Obligations under AML/FT regulations
Under both the law currently in effect and the new Anti-Money Laundering Act that came into force on 13 July 2018, know your customer obligations apply to obligated institutions described in that act. This means that before it starts to conduct activities of any kind to identify and authenticate customers’ identity, each entity needs to determine whether it is included on the list of obligated institutions. If it is not an obligated institution, it has no formal obligation under AML laws to follow KYC procedures.
To give an example, under the past AML laws, cryptocurrency trading markets were not obligated institutions. These entities only formally became subject to KYC requirements under the new act.
If the entity in question finds that it falls within the group of obligated institutions, it is required to conduct among other things customer identification to determine the first name, surname, and civil identification number (PESEL) of the individual being a customer of the obligated institution.
Restrictions under personal data protection laws
Entities that follow KYC procedures but are not AML obligated may find themselves in breach of data protection laws. This will be the case in particular if laws other than AML laws do not require them to follow KYC procedures.
The common practice of firms rightly or wrongly convinced that they are institutions obligated to apply KYC procedures under AML laws is to store scans or photographs of personal identity cards.
These firms may not be aware that a facial image, including those on personal identity cards, may be data subject to special protection under the GDPR. Incidentally, the Inspector General for Personal Data Protection has repeatedly criticised storage of scans of personal identity cards, for example by telecommunications operators.
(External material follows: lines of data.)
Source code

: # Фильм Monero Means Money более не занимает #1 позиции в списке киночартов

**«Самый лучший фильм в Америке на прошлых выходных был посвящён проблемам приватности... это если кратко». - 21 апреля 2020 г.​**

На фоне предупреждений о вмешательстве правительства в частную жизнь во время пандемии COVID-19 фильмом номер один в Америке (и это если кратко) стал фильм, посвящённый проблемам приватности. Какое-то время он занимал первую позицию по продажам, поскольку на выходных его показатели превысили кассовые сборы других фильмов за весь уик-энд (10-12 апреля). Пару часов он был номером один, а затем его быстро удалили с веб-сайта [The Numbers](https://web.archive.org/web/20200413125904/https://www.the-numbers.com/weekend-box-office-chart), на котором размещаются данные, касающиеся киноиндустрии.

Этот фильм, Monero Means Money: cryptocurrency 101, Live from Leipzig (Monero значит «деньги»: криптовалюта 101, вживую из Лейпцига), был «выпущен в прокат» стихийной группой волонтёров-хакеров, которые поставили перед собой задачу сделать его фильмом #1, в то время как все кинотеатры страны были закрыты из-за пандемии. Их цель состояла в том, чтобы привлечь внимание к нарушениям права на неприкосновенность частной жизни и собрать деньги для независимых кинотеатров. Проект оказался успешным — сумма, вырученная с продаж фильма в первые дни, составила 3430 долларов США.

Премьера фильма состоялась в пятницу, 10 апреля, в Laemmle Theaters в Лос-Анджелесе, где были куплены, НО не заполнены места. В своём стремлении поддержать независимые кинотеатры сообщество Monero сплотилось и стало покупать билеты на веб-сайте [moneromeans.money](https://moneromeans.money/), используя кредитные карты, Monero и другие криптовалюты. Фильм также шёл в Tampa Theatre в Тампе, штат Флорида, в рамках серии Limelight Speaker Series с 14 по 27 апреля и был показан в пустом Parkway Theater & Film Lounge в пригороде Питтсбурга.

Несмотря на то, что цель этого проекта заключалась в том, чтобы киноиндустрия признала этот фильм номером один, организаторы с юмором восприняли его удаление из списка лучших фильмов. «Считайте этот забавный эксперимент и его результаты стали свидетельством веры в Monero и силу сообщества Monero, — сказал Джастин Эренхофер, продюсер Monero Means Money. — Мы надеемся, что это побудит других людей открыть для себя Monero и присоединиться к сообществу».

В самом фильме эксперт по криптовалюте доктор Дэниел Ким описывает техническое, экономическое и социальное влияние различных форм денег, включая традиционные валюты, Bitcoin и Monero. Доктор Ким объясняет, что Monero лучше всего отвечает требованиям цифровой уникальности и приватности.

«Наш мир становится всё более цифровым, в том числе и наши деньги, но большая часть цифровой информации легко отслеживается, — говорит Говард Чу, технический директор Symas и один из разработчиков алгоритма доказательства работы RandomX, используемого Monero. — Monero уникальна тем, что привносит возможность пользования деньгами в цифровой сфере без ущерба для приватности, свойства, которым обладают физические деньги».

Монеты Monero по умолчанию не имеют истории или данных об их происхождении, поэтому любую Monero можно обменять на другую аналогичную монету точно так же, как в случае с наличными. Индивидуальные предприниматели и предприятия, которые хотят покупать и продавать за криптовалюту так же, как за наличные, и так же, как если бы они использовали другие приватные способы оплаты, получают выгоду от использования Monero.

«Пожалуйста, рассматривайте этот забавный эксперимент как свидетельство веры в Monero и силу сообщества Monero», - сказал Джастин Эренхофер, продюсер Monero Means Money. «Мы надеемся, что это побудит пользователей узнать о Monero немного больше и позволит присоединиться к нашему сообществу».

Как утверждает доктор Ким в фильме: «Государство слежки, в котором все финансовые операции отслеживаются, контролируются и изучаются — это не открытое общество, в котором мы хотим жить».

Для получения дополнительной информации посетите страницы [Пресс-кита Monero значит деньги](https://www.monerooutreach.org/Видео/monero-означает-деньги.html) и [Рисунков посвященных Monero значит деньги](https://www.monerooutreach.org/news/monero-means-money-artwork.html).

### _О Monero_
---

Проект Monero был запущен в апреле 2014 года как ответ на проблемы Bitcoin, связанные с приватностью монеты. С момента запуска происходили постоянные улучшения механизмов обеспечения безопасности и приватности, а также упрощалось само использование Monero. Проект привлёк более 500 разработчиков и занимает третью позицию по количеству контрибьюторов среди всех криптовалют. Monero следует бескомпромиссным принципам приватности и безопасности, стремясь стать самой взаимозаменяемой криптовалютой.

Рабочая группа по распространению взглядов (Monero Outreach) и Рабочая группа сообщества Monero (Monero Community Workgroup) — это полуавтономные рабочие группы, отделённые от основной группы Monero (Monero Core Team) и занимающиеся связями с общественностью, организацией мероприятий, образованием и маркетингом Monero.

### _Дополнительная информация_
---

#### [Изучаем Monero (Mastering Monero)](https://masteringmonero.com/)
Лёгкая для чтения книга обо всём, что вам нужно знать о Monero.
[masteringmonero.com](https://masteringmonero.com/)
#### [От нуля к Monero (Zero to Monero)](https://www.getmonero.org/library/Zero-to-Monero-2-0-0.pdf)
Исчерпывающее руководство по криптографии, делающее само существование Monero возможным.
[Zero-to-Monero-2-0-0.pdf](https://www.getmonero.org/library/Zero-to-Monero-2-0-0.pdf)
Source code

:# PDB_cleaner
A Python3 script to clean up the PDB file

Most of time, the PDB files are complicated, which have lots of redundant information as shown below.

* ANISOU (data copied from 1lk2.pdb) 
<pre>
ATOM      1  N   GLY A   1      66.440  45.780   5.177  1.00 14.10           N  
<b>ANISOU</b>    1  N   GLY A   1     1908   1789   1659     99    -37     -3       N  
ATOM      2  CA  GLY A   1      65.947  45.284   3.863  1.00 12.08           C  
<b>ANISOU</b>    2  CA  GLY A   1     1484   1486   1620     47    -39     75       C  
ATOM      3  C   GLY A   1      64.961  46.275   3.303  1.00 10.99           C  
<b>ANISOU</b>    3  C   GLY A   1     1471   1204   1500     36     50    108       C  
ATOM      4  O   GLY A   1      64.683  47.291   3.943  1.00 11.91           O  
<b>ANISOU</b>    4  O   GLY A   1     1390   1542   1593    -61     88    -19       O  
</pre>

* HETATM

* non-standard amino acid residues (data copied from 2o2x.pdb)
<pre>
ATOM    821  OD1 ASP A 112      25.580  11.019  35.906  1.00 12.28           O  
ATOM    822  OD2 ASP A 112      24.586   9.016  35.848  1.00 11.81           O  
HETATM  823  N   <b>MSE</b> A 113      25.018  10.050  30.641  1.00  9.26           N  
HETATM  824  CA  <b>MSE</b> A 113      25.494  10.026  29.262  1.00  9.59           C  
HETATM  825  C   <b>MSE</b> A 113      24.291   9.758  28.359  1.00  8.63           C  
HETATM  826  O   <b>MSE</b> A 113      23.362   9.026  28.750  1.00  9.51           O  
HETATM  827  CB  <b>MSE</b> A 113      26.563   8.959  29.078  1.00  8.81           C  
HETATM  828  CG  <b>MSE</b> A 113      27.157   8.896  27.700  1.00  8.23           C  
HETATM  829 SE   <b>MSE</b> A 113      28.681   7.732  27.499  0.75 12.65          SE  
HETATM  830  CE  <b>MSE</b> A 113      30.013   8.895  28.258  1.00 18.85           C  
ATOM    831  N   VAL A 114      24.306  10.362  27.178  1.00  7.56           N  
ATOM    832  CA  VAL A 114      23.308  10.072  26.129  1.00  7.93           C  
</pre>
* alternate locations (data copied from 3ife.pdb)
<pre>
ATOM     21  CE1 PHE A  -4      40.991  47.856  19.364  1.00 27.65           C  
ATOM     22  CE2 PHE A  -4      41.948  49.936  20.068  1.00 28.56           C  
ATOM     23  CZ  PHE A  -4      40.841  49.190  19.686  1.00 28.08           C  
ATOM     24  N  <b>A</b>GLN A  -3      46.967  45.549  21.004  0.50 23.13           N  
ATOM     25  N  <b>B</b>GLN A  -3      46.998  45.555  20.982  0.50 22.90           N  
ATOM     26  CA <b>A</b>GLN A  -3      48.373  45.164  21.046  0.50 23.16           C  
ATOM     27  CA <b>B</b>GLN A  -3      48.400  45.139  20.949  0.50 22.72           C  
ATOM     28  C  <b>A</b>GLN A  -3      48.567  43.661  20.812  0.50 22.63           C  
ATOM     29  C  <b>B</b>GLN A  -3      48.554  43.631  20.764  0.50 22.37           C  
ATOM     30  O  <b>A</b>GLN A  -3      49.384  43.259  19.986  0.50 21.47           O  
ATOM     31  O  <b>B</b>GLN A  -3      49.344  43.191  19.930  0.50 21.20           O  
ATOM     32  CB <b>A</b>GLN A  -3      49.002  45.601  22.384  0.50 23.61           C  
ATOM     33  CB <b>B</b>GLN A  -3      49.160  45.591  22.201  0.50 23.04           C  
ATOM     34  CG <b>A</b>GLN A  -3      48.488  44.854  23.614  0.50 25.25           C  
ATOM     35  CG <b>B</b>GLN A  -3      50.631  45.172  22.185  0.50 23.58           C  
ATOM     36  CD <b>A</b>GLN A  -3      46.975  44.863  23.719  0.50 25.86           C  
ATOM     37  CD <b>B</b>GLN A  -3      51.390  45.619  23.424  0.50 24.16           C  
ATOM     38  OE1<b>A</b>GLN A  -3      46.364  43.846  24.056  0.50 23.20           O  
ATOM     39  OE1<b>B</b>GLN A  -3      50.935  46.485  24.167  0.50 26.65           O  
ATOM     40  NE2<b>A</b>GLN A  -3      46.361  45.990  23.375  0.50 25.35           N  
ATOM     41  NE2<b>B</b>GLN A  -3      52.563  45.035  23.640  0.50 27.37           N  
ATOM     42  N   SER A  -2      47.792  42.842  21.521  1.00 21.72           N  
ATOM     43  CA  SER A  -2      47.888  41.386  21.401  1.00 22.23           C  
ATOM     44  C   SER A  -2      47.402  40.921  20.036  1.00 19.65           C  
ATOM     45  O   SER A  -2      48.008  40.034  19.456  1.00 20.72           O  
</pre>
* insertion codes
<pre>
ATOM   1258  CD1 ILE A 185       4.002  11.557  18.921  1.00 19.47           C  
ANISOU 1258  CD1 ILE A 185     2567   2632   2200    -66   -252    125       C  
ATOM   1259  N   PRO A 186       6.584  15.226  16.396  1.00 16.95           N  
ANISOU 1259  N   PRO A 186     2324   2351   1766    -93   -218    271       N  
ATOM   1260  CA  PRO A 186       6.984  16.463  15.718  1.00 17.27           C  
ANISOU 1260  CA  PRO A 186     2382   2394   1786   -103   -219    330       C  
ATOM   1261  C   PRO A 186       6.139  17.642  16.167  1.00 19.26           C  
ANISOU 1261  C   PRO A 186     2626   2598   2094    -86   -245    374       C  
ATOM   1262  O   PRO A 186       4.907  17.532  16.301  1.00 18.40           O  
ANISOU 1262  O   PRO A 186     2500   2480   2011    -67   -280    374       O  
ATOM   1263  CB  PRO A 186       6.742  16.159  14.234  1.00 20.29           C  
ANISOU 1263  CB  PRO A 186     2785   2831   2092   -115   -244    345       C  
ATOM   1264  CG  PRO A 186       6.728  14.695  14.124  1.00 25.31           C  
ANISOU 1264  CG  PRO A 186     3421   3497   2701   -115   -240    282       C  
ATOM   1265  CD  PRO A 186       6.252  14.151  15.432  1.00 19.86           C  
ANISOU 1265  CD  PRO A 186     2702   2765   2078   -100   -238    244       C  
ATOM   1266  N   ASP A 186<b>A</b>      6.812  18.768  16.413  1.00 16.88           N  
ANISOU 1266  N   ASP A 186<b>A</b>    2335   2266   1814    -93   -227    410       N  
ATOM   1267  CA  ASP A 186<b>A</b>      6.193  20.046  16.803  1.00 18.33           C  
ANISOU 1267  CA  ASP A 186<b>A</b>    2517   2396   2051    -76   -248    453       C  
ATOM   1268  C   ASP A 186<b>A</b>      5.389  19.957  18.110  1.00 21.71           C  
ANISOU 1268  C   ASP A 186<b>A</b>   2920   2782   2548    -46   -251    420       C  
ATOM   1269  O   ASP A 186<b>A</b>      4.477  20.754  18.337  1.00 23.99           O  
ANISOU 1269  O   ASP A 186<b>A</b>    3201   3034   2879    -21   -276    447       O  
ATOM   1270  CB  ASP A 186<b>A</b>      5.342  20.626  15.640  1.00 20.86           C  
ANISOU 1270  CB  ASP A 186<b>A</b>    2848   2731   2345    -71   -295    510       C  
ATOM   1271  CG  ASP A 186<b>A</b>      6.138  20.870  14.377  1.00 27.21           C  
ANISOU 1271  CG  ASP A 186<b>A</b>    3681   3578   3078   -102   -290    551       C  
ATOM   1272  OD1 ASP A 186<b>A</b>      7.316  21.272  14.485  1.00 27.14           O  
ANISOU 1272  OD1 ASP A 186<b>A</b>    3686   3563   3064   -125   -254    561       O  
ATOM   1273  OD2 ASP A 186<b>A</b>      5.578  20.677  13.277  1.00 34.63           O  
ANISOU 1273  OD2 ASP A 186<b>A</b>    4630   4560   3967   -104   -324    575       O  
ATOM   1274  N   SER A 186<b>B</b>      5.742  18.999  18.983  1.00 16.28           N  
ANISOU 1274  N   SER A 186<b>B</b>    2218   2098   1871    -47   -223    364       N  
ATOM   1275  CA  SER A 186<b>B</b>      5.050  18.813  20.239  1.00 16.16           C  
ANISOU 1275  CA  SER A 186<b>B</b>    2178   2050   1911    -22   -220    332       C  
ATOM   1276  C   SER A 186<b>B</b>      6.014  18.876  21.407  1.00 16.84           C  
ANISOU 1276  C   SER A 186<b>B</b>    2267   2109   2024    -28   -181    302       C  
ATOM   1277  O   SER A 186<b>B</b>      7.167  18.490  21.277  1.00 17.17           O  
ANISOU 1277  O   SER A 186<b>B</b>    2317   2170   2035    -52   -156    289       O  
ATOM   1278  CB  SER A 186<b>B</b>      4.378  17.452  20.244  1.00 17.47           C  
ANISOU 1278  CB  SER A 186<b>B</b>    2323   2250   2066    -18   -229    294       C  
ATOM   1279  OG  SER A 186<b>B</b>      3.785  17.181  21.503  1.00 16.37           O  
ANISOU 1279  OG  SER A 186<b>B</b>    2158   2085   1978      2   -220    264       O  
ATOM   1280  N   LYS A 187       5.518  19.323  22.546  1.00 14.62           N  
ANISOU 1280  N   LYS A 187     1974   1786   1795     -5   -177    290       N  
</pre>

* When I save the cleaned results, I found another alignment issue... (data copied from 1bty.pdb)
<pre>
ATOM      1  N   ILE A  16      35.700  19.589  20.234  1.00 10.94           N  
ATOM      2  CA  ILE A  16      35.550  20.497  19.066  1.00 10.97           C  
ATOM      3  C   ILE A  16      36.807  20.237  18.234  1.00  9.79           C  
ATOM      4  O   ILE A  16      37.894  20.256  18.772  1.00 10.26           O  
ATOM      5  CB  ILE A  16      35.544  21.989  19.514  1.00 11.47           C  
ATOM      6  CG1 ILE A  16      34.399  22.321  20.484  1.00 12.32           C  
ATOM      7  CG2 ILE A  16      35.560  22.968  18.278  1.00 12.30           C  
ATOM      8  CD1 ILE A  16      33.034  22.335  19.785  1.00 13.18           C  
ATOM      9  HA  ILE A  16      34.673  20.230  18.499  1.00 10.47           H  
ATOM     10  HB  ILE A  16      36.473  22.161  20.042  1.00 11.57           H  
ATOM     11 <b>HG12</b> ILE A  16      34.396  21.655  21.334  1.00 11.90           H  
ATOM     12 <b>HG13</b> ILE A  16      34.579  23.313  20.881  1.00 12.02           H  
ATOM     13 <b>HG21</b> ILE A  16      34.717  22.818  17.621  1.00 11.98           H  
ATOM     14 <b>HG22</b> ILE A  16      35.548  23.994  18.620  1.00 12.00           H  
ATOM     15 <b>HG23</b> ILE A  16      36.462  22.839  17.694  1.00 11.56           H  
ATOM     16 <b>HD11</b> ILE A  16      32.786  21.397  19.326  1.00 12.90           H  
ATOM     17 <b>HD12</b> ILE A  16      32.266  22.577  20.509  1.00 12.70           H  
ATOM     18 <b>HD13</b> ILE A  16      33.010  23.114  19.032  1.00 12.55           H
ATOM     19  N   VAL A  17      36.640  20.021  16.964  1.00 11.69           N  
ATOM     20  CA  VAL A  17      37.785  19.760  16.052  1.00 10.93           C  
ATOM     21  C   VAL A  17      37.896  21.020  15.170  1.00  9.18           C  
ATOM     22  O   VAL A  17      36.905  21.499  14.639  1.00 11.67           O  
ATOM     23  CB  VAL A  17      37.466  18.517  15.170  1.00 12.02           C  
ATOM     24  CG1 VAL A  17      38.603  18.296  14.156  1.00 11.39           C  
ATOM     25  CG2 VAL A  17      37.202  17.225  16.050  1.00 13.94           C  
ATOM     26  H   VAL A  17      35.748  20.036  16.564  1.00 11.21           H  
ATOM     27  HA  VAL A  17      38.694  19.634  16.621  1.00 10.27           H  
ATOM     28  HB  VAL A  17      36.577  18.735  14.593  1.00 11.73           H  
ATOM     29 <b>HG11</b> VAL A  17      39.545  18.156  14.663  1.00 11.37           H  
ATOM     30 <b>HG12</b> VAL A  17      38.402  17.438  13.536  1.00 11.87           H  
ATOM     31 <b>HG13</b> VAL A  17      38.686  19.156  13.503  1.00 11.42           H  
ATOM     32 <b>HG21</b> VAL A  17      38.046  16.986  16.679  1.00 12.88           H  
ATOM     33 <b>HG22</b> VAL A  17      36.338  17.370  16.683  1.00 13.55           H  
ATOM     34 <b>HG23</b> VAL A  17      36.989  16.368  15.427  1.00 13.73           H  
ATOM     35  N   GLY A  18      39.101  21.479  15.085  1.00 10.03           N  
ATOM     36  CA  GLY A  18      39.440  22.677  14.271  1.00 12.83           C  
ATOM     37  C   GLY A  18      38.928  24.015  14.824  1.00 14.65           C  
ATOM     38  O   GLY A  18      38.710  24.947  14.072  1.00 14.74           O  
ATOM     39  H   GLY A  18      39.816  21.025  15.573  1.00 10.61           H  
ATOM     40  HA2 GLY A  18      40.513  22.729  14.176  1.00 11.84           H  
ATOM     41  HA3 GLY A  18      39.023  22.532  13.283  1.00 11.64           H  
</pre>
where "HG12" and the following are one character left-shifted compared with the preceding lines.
To be able to process data, whether photographs and scans, or “ordinary” data, for example first names, surnames, and civil identification numbers (PESEL), there must be grounds for doing so under personal data regulations. It is illegal to process personal data without grounds of this kind.
In principle, AML laws are grounds for personal data processing even without the data subject’s consent. This rule only applies however to entities that have a formal obligation to apply AML laws. For entities that are not formally subject to AML laws but follow KYC procedures, collection of personal data may be more problematic. Overzealousness could cause a number of serious legal problems.